South Sudan's First Vice President Riek Machar has called for President Salva Kiir not to violate a peace accord signed last year by recognizing and confirming Taban Deng Gai as his replacement.
Machar spokesman James Gadet Dak says Gai's nomination as first vice president could scuttle the peace process and create unnecessary discomfort and tension.
Efforts to replace Machar came after Kiir's 48-hour ultimatum for Machar to return to Juba expired Saturday.

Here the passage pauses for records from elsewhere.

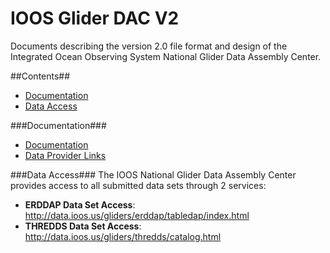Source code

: IOOS Glider DAC V2
==================

Documents describing the version 2.0 file format and design of the
Integrated Ocean Observing System National Glider Data Assembly Center.

##Contents##
- [Documentation](#documentation)
- [Data Access](#data-access)

###Documentation###

- [Documentation](https://github.com/kerfoot/ioosngdac/wiki)
- [Data Provider Links](https://github.com/ioos/ioosngdac/wiki/Links-for-Data-Providers)

###Data Access###
The IOOS National Glider Data Assembly Center provides access to all submitted data sets through 2 services:

- __ERDDAP Data Set Access__: http://data.ioos.us/gliders/erddap/tabledap/index.html
- __THREDDS Data Set Access__: http://data.ioos.us/gliders/thredds/catalog.html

Kiir had invited Machar, the leader of the Sudan People's Liberation Movement in Opposition, for a meeting to resolve recent clashes between opposing groups loyal to the two men that have left at least 300 people dead.
The Joint Monitoring and Evaluation Commission that oversees the implementation of the peace accord issued a statement sharply opposing news of Kiir's replacement as first vice president.
FILE - Rebel leader Riek Machar (C) meets with his supporters after landing at Juba international airport on April 26, 2016.
"We recognize First Vice President Riek Machar as the legitimate leader of the SPLM-IO. A change to the leadership depends on the IO itself, and we are not here to speculate as to any change of leadership," the commission was quoted in the Sudan Tribune as saying.
Machar's spokesman, Dak, says it is illegal to nominate Gai because he was fired from his post in the SPLM-IO. The peace agreement stipulates that if the first vice president is away for any reason, he would delegate a person to act on his behalf, according to Dak.
Supporters of the president say Kiir needs a partner to work with in the implementation of the peace accord, and the refusal of Machar to return to Juba inhibits the process. They also say the first vice president appears not to working to resolve issues with the president.
Dak disagreed, saying Kiir should have accepted a proposal by both the African Union and the Intergovernmental Authority on Development (IGAD) to have a third and impartial force involved to improve security.
Meanwhile, South Sudan Information Minister Michael Makuei said Friday that a coup attempt led to the recent clashes in Juba, but he did not say who was to blame.
"There is no doubt that it was a coup," Makuei said. "There are some ministers and civil servants who have not reported to work since the fighting started. … The council of ministers has directed that those people report to work this coming Monday [July 25] or face some consequences."
But Dak says there wasn't any attempt to overthrow the government.
"They like the word ‘coup,’ he said. “If it were a coup, I think it was the force loyal to President Kiir who attempted the coup, because they are the ones who fired the first bullet at our forces.”